(Collection entries)
++++++++++++++++++++
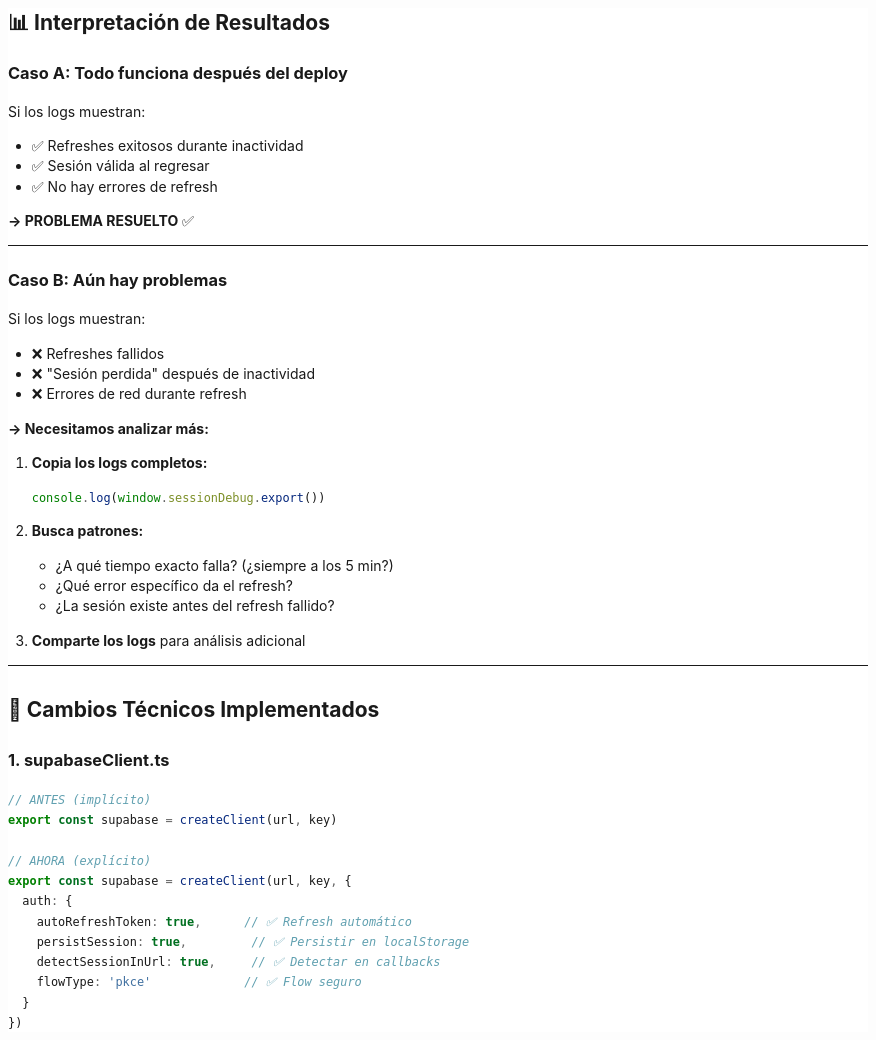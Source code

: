 ## 📊 Interpretación de Resultados

### **Caso A: Todo funciona después del deploy**

Si los logs muestran:
- ✅ Refreshes exitosos durante inactividad
- ✅ Sesión válida al regresar
- ✅ No hay errores de refresh

**→ PROBLEMA RESUELTO** ✅

---

### **Caso B: Aún hay problemas**

Si los logs muestran:
- ❌ Refreshes fallidos
- ❌ "Sesión perdida" después de inactividad
- ❌ Errores de red durante refresh

**→ Necesitamos analizar más:**

1. **Copia los logs completos:**
   ```javascript
   console.log(window.sessionDebug.export())
   ```

2. **Busca patrones:**
   - ¿A qué tiempo exacto falla? (¿siempre a los 5 min?)
   - ¿Qué error específico da el refresh?
   - ¿La sesión existe antes del refresh fallido?

3. **Comparte los logs** para análisis adicional

---

## 🔧 Cambios Técnicos Implementados

### 1. **supabaseClient.ts**
```typescript
// ANTES (implícito)
export const supabase = createClient(url, key)

// AHORA (explícito)
export const supabase = createClient(url, key, {
  auth: {
    autoRefreshToken: true,      // ✅ Refresh automático
    persistSession: true,         // ✅ Persistir en localStorage
    detectSessionInUrl: true,     // ✅ Detectar en callbacks
    flowType: 'pkce'             // ✅ Flow seguro
  }
})
```
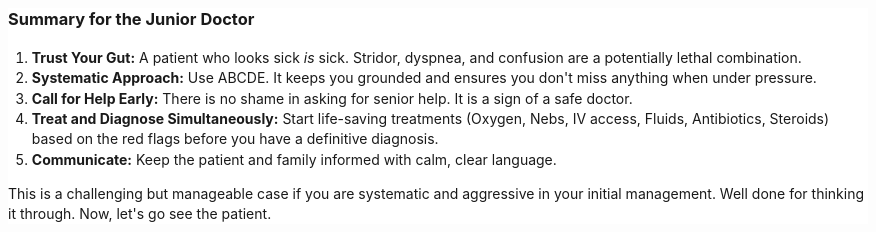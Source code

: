 ### Summary for the Junior Doctor

1.  **Trust Your Gut:** A patient who looks sick *is* sick. Stridor, dyspnea, and confusion are a potentially lethal combination.
2.  **Systematic Approach:** Use ABCDE. It keeps you grounded and ensures you don't miss anything when under pressure.
3.  **Call for Help Early:** There is no shame in asking for senior help. It is a sign of a safe doctor.
4.  **Treat and Diagnose Simultaneously:** Start life-saving treatments (Oxygen, Nebs, IV access, Fluids, Antibiotics, Steroids) based on the red flags before you have a definitive diagnosis.
5.  **Communicate:** Keep the patient and family informed with calm, clear language.

This is a challenging but manageable case if you are systematic and aggressive in your initial management. Well done for thinking it through. Now, let's go see the patient.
++++++++++++++++++++
Return only the lines running from the top of the data to the line that holds "- ❌ Refreshes fallidos". Include both of those lines, but skip the pictures.

PROBLEM SOLUTION:
Source code

: ## 📊 Interpretación de Resultados

### **Caso A: Todo funciona después del deploy**

Si los logs muestran:
- ✅ Refreshes exitosos durante inactividad
- ✅ Sesión válida al regresar
- ✅ No hay errores de refresh

**→ PROBLEMA RESUELTO** ✅

---

### **Caso B: Aún hay problemas**

Si los logs muestran:
- ❌ Refreshes fallidos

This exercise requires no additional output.